The required answer is the data below, restated word for word with images omitted.

^^^^^^^^

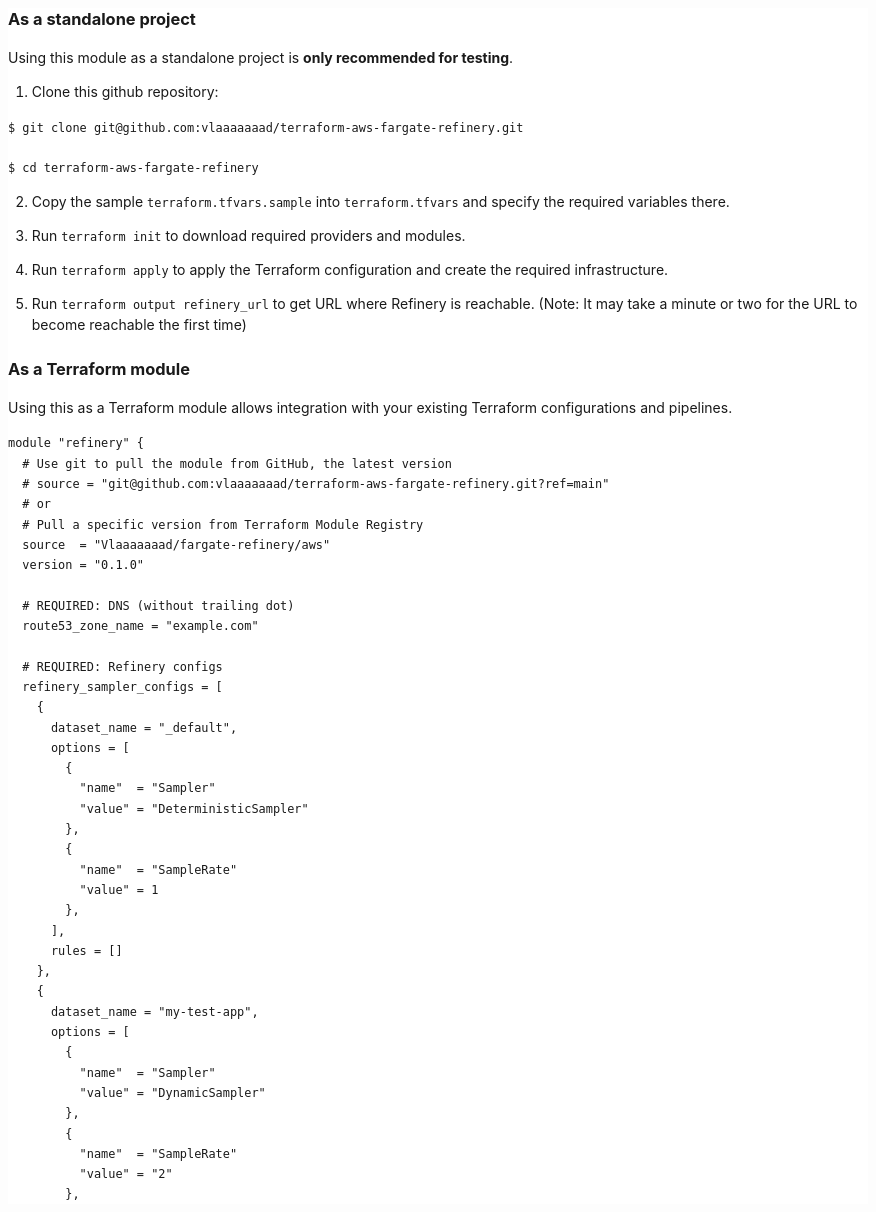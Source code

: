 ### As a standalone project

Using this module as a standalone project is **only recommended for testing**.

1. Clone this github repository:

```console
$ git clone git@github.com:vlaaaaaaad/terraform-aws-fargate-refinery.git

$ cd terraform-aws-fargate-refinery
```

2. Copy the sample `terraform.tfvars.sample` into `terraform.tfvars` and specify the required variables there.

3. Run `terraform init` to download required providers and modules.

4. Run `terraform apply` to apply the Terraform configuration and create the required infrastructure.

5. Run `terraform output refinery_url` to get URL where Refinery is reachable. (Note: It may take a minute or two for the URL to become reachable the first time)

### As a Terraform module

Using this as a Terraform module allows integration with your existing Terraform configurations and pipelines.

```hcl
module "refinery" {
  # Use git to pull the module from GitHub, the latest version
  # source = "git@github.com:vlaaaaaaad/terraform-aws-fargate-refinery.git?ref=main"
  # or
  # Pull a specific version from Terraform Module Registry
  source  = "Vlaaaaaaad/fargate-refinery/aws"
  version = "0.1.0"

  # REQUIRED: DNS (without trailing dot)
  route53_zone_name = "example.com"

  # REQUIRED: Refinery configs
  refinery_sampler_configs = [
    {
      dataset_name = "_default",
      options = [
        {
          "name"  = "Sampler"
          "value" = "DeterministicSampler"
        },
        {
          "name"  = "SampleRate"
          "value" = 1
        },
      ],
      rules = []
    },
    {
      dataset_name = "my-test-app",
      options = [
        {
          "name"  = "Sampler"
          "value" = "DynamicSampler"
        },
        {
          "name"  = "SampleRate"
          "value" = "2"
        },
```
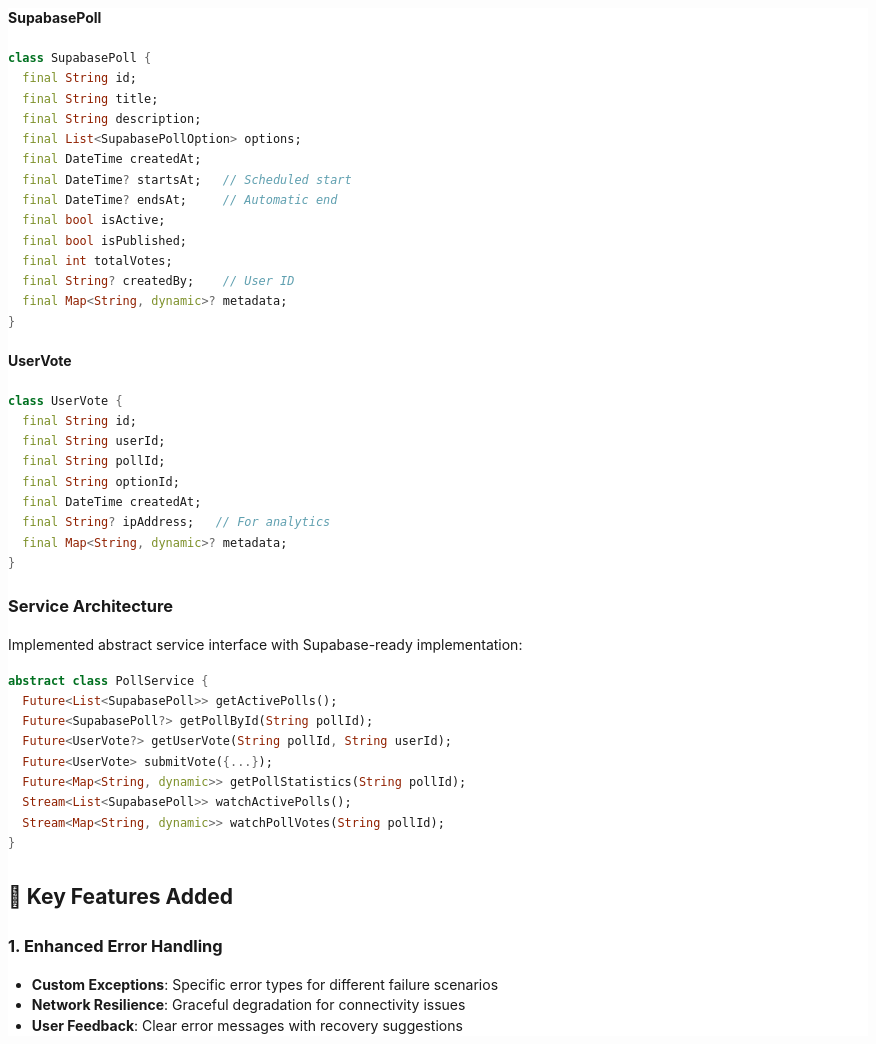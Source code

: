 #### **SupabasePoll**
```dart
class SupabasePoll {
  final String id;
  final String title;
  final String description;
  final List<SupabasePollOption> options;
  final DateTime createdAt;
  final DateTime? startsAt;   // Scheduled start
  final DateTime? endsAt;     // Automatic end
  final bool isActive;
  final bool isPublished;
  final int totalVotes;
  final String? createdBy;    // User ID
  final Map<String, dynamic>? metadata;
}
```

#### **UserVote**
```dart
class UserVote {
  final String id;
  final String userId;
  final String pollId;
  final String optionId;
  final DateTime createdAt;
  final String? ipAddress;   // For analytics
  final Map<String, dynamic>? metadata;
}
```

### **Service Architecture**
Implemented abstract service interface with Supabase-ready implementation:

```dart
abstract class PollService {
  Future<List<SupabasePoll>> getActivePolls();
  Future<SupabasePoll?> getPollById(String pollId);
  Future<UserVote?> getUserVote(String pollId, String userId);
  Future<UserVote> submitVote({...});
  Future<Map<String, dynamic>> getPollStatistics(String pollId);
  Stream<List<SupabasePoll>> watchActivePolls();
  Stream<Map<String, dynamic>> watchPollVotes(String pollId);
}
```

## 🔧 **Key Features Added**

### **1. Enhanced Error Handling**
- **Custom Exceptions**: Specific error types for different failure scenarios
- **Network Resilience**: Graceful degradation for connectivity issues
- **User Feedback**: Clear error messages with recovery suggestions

^^^^^^^^

- [Task answer]
Source code

: ### As a standalone project

Using this module as a standalone project is **only recommended for testing**.

1. Clone this github repository:

```console
$ git clone git@github.com:vlaaaaaaad/terraform-aws-fargate-refinery.git

$ cd terraform-aws-fargate-refinery
```

2. Copy the sample `terraform.tfvars.sample` into `terraform.tfvars` and specify the required variables there.

3. Run `terraform init` to download required providers and modules.

4. Run `terraform apply` to apply the Terraform configuration and create the required infrastructure.

5. Run `terraform output refinery_url` to get URL where Refinery is reachable. (Note: It may take a minute or two for the URL to become reachable the first time)

### As a Terraform module

Using this as a Terraform module allows integration with your existing Terraform configurations and pipelines.

```hcl
module "refinery" {
  # Use git to pull the module from GitHub, the latest version
  # source = "git@github.com:vlaaaaaaad/terraform-aws-fargate-refinery.git?ref=main"
  # or
  # Pull a specific version from Terraform Module Registry
  source  = "Vlaaaaaaad/fargate-refinery/aws"
  version = "0.1.0"

  # REQUIRED: DNS (without trailing dot)
  route53_zone_name = "example.com"

  # REQUIRED: Refinery configs
  refinery_sampler_configs = [
    {
      dataset_name = "_default",
      options = [
        {
          "name"  = "Sampler"
          "value" = "DeterministicSampler"
        },
        {
          "name"  = "SampleRate"
          "value" = 1
        },
      ],
      rules = []
    },
    {
      dataset_name = "my-test-app",
      options = [
        {
          "name"  = "Sampler"
          "value" = "DynamicSampler"
        },
        {
          "name"  = "SampleRate"
          "value" = "2"
        },
```
Source code

: #### **SupabasePoll**
```dart
class SupabasePoll {
  final String id;
  final String title;
  final String description;
  final List<SupabasePollOption> options;
  final DateTime createdAt;
  final DateTime? startsAt;   // Scheduled start
  final DateTime? endsAt;     // Automatic end
  final bool isActive;
  final bool isPublished;
  final int totalVotes;
  final String? createdBy;    // User ID
  final Map<String, dynamic>? metadata;
}
```

#### **UserVote**
```dart
class UserVote {
  final String id;
  final String userId;
  final String pollId;
  final String optionId;
  final DateTime createdAt;
  final String? ipAddress;   // For analytics
  final Map<String, dynamic>? metadata;
}
```

### **Service Architecture**
Implemented abstract service interface with Supabase-ready implementation:

```dart
abstract class PollService {
  Future<List<SupabasePoll>> getActivePolls();
  Future<SupabasePoll?> getPollById(String pollId);
  Future<UserVote?> getUserVote(String pollId, String userId);
  Future<UserVote> submitVote({...});
  Future<Map<String, dynamic>> getPollStatistics(String pollId);
  Stream<List<SupabasePoll>> watchActivePolls();
  Stream<Map<String, dynamic>> watchPollVotes(String pollId);
}
```

## 🔧 **Key Features Added**

### **1. Enhanced Error Handling**
- **Custom Exceptions**: Specific error types for different failure scenarios
- **Network Resilience**: Graceful degradation for connectivity issues
- **User Feedback**: Clear error messages with recovery suggestions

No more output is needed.